Limulus Amebocyte Lysate (LAL) tests detect and quantify bacterial endotoxins extracted from the outer membrane of gram negative bacteria. The critical component of the LAL reagents used in endotoxin tests is derived from blood cells (amebocytes) of the horseshoe crab, Limulus polyphemus. It contains the proteins of the blood clotting mechanism, which is triggered by endotoxins. LAL reagents are primarily used to test for endotoxins in injectable pharmaceuticals, biological products, and medical devices. They are also used in renal dialysis centers and a wide range of other applications. LAL tests are described in the Bacterial Endotoxins Test chapter in the United States Pharmacopeia (Chapter <85>) and in the equivalent chapters in the European Pharmacopoeia (Chapter 2.6.14) and the Japanese Pharmacopoeia (General Tests, No. 4.01).

LAL Test Methods

There are three principal LAL test methods: the gel-clot, turbidimetric and chromogenic methods. The latter two may be grouped together as photometric methods as they require an optical reader.

Gel-clot Method

This is the simplest LAL test. The formation of a gel-clot indicates the presence of endotoxin in a sample. The method is performed in small test tubes and is read manually by inverting the test tubes. The maximum sensitivity is 0.03 EU/mL.

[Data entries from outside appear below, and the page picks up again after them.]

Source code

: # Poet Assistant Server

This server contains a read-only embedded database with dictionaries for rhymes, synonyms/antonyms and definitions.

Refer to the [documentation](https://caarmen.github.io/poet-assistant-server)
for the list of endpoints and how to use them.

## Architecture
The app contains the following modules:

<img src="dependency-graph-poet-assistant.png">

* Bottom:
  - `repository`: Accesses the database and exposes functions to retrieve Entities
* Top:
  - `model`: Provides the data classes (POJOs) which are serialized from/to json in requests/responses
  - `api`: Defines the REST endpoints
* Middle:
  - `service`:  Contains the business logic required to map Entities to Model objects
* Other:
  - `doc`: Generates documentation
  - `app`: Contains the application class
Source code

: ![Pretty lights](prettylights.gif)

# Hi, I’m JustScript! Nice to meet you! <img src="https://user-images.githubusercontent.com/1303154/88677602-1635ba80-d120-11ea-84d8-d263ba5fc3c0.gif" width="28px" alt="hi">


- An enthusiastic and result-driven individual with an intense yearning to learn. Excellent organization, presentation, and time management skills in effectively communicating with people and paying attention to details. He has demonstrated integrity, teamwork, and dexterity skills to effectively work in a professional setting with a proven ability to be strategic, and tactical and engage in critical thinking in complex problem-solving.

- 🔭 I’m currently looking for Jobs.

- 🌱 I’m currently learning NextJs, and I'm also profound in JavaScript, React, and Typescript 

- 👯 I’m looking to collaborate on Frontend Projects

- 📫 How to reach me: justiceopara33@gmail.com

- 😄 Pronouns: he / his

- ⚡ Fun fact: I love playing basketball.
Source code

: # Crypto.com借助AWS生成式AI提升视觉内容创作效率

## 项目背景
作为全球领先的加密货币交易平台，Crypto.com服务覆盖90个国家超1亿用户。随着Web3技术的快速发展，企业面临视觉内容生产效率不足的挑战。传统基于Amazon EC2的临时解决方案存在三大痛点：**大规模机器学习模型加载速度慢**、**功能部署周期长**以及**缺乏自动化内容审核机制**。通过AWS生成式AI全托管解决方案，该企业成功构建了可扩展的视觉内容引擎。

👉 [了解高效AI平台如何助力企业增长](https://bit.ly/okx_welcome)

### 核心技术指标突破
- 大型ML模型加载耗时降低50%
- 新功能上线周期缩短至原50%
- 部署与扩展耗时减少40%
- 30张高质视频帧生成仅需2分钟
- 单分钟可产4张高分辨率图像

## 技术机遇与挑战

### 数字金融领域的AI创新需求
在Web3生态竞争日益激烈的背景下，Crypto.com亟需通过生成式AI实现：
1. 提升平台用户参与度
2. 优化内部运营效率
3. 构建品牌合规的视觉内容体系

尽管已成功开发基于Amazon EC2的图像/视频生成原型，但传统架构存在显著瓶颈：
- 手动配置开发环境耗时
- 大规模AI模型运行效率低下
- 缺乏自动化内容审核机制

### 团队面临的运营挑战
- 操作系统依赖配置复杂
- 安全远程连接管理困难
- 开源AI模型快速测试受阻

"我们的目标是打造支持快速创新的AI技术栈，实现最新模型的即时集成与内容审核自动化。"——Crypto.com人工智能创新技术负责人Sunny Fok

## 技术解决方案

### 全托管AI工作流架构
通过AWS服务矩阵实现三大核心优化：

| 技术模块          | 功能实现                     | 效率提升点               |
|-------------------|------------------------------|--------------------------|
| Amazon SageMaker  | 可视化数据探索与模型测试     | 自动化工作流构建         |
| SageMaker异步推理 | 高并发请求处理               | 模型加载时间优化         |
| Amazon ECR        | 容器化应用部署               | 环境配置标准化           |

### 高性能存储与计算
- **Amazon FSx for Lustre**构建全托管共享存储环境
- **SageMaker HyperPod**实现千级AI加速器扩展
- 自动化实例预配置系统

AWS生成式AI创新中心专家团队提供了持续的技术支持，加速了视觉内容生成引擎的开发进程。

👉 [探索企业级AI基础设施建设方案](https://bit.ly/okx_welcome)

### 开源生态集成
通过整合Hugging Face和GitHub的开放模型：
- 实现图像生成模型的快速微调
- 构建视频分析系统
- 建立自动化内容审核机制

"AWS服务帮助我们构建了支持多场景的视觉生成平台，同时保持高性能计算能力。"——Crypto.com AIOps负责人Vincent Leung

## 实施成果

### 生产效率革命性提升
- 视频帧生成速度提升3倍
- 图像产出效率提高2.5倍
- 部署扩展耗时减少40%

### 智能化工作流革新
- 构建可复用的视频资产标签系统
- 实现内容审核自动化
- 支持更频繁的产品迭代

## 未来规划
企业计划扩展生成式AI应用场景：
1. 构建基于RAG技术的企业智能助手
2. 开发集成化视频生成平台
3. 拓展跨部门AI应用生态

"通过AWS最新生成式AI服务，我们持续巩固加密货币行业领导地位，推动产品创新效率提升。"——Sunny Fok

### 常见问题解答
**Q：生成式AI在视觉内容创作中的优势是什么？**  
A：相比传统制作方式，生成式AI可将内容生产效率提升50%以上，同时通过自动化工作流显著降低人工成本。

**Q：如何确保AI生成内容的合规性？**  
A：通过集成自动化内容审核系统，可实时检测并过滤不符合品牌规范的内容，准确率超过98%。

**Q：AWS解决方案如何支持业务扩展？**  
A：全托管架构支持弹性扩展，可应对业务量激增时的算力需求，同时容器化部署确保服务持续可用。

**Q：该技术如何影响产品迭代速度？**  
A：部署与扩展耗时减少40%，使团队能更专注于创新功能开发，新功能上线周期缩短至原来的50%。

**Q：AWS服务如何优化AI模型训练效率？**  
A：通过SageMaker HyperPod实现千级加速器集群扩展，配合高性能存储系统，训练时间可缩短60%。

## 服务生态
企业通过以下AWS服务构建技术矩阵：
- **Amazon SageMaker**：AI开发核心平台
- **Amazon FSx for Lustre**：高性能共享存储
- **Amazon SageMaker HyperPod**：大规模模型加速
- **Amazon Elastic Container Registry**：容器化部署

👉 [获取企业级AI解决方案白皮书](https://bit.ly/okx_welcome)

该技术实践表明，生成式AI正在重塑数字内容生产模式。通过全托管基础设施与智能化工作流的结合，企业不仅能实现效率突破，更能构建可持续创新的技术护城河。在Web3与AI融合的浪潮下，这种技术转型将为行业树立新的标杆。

  • Requires non-circulating water bath or dry bath incubator
  • Manually read test
  • Reagents of differing sensitivity available: 0.5 (STV only), 0.25, 0.125, 0.06 and 0.03 EU/mL
  • May be less sensitive to interference than other LAL methods
  • Is the "gold standard" for the great majority of products in the United States, European and Japanese pharmacopeia (i.e. it is the default method used to resolve a dispute)
Turbidimetric Method

The optical density (turbidity) increase that accompanies the clotting reaction is read in the Pyros Kinetix® Flex tube reader or in a incubating microplate reader. The maximum sensitivity of 0.001 EU/mL can be achieved when uising ACC's Pyrotell®-T reagent in our Pyros Kinetix® or Pyros Kinetix® Flex tube reader.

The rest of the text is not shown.